/---

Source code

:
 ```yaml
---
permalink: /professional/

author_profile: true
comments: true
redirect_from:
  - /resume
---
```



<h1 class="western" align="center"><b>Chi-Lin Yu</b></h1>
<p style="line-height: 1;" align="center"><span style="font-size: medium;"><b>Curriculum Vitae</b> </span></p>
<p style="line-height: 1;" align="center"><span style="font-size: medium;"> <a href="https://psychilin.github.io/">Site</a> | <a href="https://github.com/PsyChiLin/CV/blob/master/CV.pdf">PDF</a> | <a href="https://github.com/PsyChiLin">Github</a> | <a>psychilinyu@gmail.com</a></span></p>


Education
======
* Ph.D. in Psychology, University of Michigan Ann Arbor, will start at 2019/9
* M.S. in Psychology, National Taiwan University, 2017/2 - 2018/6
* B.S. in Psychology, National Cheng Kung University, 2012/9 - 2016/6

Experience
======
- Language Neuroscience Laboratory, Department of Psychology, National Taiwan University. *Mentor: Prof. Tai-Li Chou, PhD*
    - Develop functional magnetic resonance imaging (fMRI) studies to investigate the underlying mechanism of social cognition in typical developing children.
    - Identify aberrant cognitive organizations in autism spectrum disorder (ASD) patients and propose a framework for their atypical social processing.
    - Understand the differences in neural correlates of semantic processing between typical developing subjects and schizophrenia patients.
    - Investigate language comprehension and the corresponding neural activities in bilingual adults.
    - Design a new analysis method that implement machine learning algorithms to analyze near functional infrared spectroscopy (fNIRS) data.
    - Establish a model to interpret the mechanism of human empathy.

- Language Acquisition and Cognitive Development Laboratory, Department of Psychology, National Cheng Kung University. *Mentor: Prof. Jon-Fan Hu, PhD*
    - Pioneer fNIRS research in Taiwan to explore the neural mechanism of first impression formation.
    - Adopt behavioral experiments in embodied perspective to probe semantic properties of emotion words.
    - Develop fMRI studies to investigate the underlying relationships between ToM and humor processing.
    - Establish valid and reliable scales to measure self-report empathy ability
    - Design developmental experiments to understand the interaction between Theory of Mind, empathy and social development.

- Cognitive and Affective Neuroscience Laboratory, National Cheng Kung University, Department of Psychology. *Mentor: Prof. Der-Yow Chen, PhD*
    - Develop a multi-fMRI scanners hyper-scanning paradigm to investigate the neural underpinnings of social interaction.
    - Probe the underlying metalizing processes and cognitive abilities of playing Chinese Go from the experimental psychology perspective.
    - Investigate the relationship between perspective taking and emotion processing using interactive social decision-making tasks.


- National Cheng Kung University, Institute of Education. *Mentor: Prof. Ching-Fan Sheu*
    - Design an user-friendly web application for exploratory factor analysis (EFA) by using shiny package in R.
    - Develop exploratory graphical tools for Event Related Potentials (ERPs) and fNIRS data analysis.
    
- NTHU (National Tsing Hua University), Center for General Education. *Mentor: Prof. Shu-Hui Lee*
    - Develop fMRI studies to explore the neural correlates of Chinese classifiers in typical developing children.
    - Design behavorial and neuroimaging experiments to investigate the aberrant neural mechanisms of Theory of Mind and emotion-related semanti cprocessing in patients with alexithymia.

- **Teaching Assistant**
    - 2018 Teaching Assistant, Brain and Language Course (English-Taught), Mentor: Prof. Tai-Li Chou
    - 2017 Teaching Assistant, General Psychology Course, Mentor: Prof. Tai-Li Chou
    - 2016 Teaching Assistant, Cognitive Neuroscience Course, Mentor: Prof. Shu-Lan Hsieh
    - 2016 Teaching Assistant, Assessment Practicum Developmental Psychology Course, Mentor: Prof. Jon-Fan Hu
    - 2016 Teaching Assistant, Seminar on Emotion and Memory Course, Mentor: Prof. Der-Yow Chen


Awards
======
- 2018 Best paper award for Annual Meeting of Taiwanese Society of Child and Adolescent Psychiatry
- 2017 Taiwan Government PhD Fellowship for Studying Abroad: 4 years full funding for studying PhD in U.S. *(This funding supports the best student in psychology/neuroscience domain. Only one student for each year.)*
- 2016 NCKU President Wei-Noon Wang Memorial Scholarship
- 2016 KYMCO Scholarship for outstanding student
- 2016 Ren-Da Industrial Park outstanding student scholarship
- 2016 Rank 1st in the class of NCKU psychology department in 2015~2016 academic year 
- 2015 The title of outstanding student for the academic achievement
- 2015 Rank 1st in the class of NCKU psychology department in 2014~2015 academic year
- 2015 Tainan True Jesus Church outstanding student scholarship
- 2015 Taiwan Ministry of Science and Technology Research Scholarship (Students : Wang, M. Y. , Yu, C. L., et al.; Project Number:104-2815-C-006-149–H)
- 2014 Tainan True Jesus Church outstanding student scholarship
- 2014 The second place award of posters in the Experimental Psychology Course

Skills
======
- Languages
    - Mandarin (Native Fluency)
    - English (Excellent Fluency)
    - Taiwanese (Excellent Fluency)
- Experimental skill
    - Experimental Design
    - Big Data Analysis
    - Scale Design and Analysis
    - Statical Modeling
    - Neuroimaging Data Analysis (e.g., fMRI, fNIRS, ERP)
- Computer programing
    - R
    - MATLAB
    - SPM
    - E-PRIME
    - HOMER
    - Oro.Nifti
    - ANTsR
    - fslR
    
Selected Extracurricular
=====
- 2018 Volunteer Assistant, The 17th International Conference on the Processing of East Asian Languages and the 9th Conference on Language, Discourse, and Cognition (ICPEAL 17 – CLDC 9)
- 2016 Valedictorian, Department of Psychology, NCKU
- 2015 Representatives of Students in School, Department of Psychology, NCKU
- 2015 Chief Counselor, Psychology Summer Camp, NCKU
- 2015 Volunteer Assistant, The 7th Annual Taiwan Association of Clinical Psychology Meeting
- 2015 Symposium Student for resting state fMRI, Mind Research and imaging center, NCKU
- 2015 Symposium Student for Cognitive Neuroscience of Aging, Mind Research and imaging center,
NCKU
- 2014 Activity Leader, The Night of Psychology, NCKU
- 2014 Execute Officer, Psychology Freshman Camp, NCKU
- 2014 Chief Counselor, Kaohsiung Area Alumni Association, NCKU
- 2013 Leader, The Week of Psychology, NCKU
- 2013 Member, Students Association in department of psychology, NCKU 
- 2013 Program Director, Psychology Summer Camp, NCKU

\---

* ACTION ITEM:
Working from the material above, retype exactly the lines from the one with "- Experimental Design" through the one with "- Oro.Nifti", both included, and only those lines.

* PROBLEM SOLUTION:
    - Experimental Design
    - Big Data Analysis
    - Scale Design and Analysis
    - Statical Modeling
    - Neuroimaging Data Analysis (e.g., fMRI, fNIRS, ERP)
- Computer programing
    - R
    - MATLAB
    - SPM
    - E-PRIME
    - HOMER
    - Oro.Nifti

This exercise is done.